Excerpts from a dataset

# # # #

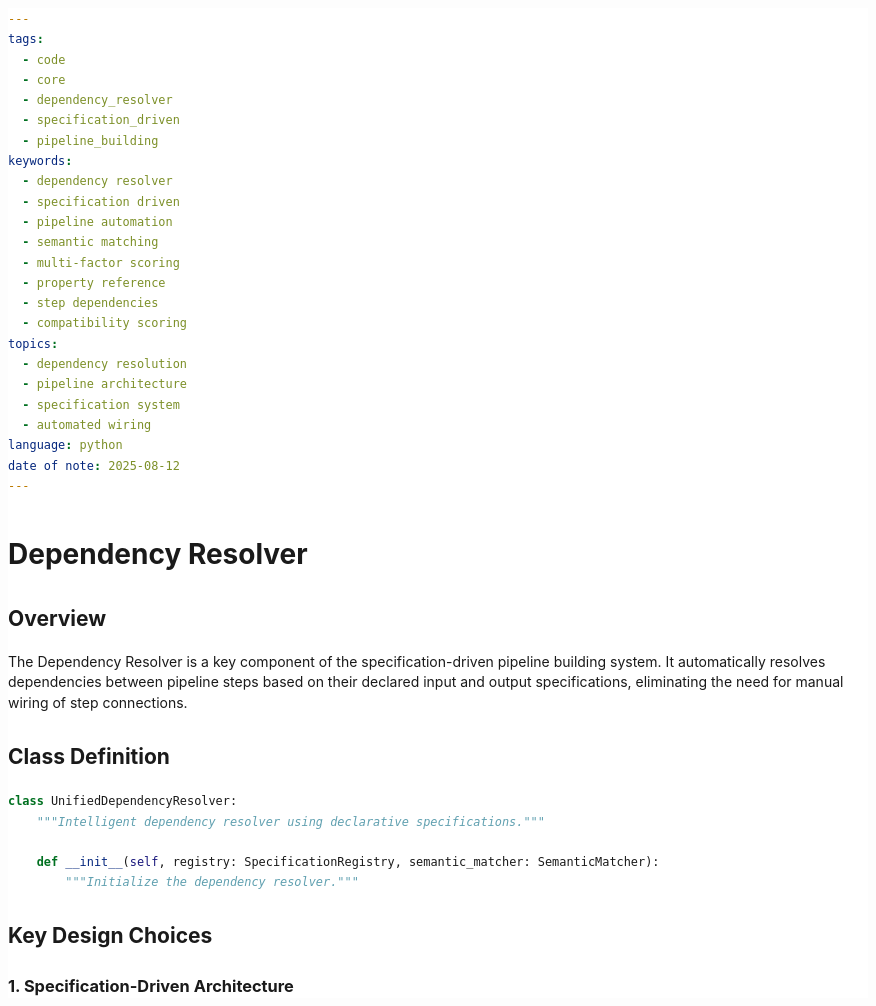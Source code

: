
 ```yaml
---
tags:
  - code
  - core
  - dependency_resolver
  - specification_driven
  - pipeline_building
keywords:
  - dependency resolver
  - specification driven
  - pipeline automation
  - semantic matching
  - multi-factor scoring
  - property reference
  - step dependencies
  - compatibility scoring
topics:
  - dependency resolution
  - pipeline architecture
  - specification system
  - automated wiring
language: python
date of note: 2025-08-12
---
```


# Dependency Resolver

## Overview

The Dependency Resolver is a key component of the specification-driven pipeline building system. It automatically resolves dependencies between pipeline steps based on their declared input and output specifications, eliminating the need for manual wiring of step connections.

## Class Definition

```python
class UnifiedDependencyResolver:
    """Intelligent dependency resolver using declarative specifications."""
    
    def __init__(self, registry: SpecificationRegistry, semantic_matcher: SemanticMatcher):
        """Initialize the dependency resolver."""
```

## Key Design Choices

### 1. Specification-Driven Architecture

# # # #

▶ **Problem details**
Without including any pictures, print each record exactly.

▶ **Response**
Source code

:
 ```yaml
---
tags:
  - code
  - core
  - dependency_resolver
  - specification_driven
  - pipeline_building
keywords:
  - dependency resolver
  - specification driven
  - pipeline automation
  - semantic matching
  - multi-factor scoring
  - property reference
  - step dependencies
  - compatibility scoring
topics:
  - dependency resolution
  - pipeline architecture
  - specification system
  - automated wiring
language: python
date of note: 2025-08-12
---
```


# Dependency Resolver

## Overview

The Dependency Resolver is a key component of the specification-driven pipeline building system. It automatically resolves dependencies between pipeline steps based on their declared input and output specifications, eliminating the need for manual wiring of step connections.

## Class Definition

```python
class UnifiedDependencyResolver:
    """Intelligent dependency resolver using declarative specifications."""
    
    def __init__(self, registry: SpecificationRegistry, semantic_matcher: SemanticMatcher):
        """Initialize the dependency resolver."""
```

## Key Design Choices

### 1. Specification-Driven Architecture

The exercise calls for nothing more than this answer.